Inspecting the result
git log --oneline --graph --decorate -n 10
The graph shows the diamond shape created by the merge.
Inspecting a merge
Merge commits have two parents, so diffs need explicit handling. git show on a merge defaults to a "combined diff" that highlights only changes that conflict with both parents:
git show HEAD # combined diff
git show -m HEAD # diff against each parent separately
git show --first-parent HEAD # against the first parent only
git log --merges --oneline # only merge commits
git log --no-merges --oneline # excluding merge commits
For code archaeology, --first-parent on a long-running branch reveals the integration story: when each feature landed, in chronological trunk order.
Common mistakes
Editing files during a merge but forgetting to git add them, so git commit still complains about unmerged paths.
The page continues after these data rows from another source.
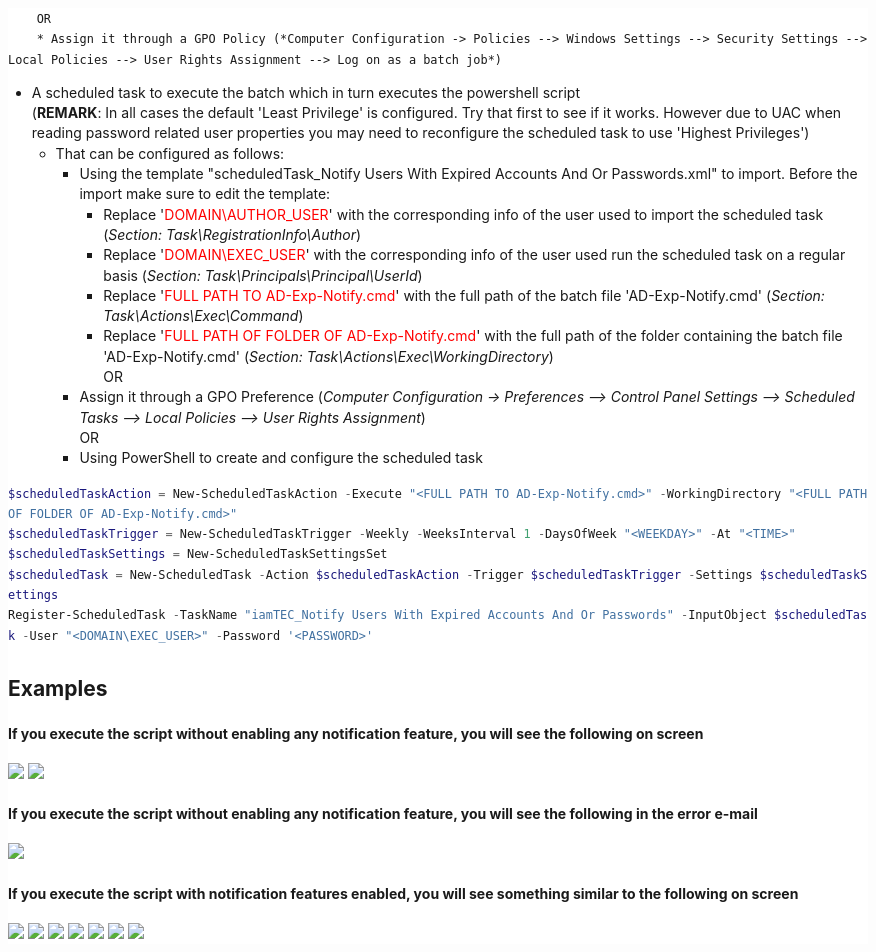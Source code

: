 		OR
		* Assign it through a GPO Policy (*Computer Configuration -> Policies --> Windows Settings --> Security Settings --> Local Policies --> User Rights Assignment --> Log on as a batch job*)
* A scheduled task to execute the batch which in turn executes the powershell script\
(**REMARK**: In all cases the default 'Least Privilege' is configured. Try that first to see if it works. However due to UAC when reading password related user properties you may need to reconfigure the scheduled task to use 'Highest Privileges')
	* That can be configured as follows:
		* Using the template "scheduledTask_Notify Users With Expired Accounts And Or Passwords.xml" to import. Before the import make sure to edit the template:
			* Replace '<span style="color: red;">DOMAIN\AUTHOR_USER</span>' with the corresponding info of the user used to import the scheduled task (*Section: Task\RegistrationInfo\Author*)
			* Replace '<span style="color: red;">DOMAIN\EXEC_USER</span>' with the corresponding info of the user used run the scheduled task on a regular basis (*Section: Task\Principals\Principal\UserId*)
			* Replace '<span style="color: red;">FULL PATH TO AD-Exp-Notify.cmd</span>' with the full path of the batch file 'AD-Exp-Notify.cmd' (*Section: Task\Actions\Exec\Command*)
			* Replace '<span style="color: red;">FULL PATH OF FOLDER OF AD-Exp-Notify.cmd</span>' with the full path of the folder containing the batch file 'AD-Exp-Notify.cmd' (*Section: Task\Actions\Exec\WorkingDirectory*)\
		OR
		* Assign it through a GPO Preference (*Computer Configuration -> Preferences --> Control Panel Settings --> Scheduled Tasks --> Local Policies --> User Rights Assignment*)\
		OR
		* Using PowerShell to create and configure the scheduled task
```PowerShell
$scheduledTaskAction = New-ScheduledTaskAction -Execute "<FULL PATH TO AD-Exp-Notify.cmd>" -WorkingDirectory "<FULL PATH OF FOLDER OF AD-Exp-Notify.cmd>"
$scheduledTaskTrigger = New-ScheduledTaskTrigger -Weekly -WeeksInterval 1 -DaysOfWeek "<WEEKDAY>" -At "<TIME>"
$scheduledTaskSettings = New-ScheduledTaskSettingsSet
$scheduledTask = New-ScheduledTask -Action $scheduledTaskAction -Trigger $scheduledTaskTrigger -Settings $scheduledTaskSettings
Register-ScheduledTask -TaskName "iamTEC_Notify Users With Expired Accounts And Or Passwords" -InputObject $scheduledTask -User "<DOMAIN\EXEC_USER>" -Password '<PASSWORD>'
```

## Examples
#### If you execute the script without enabling any notification feature, you will see the following on screen
![](https://www.dropbox.com/s/qzw6mnaqcvwo7yp/AD-Exp-Not_Test-No-Mailings_Features-Not-Enabled_01_On-Screen.png?raw=1)
![](https://www.dropbox.com/s/fm5z7cqbwhhpxge/AD-Exp-Not_Test-No-Mailings_Features-Not-Enabled_02_On-Screen.png?raw=1)

#### If you execute the script without enabling any notification feature, you will see the following in the error e-mail
![](https://www.dropbox.com/s/wj8tltkl6edp1aq/AD-Exp-Not_Test-No-Mailings_Features-Not-Enabled_03_Error-Mailing.png?raw=1)

#### If you execute the script with notification features enabled, you will see something similar to the following on screen
![](https://www.dropbox.com/s/4v7w5fzp9faroeb/AD-Exp-Not_Features-Enabled_01_On-Screen.png?raw=1)
![](https://www.dropbox.com/s/d1gxa31he3u9sek/AD-Exp-Not_Features-Enabled_02_On-Screen.png?raw=1)
![](https://www.dropbox.com/s/2gx1o37bt07k78e/AD-Exp-Not_Features-Enabled_03_On-Screen.png?raw=1)
![](https://www.dropbox.com/s/j717mgihf7osk43/AD-Exp-Not_Features-Enabled_04_On-Screen.png?raw=1)
![](https://www.dropbox.com/s/cqb9z9seeyat9bg/AD-Exp-Not_Features-Enabled_05_On-Screen.png?raw=1)
![](https://www.dropbox.com/s/du6xvdgvl80jxt7/AD-Exp-Not_Features-Enabled_06_On-Screen.png?raw=1)
![](https://www.dropbox.com/s/msiwfa834ka64mh/AD-Exp-Not_Features-Enabled_07_On-Screen.png?raw=1)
Always run git status after editing. Resolving by deleting the conflict markers but leaving stale text from one side; build and run tests before committing the merge. Using --no-ff on every merge in a fast-moving repo, polluting history with empty merge commits. Finally, panicking at the prompt and running git reset --hard mid-merge; git merge --abort is safer because it knows about ORIG_HEAD.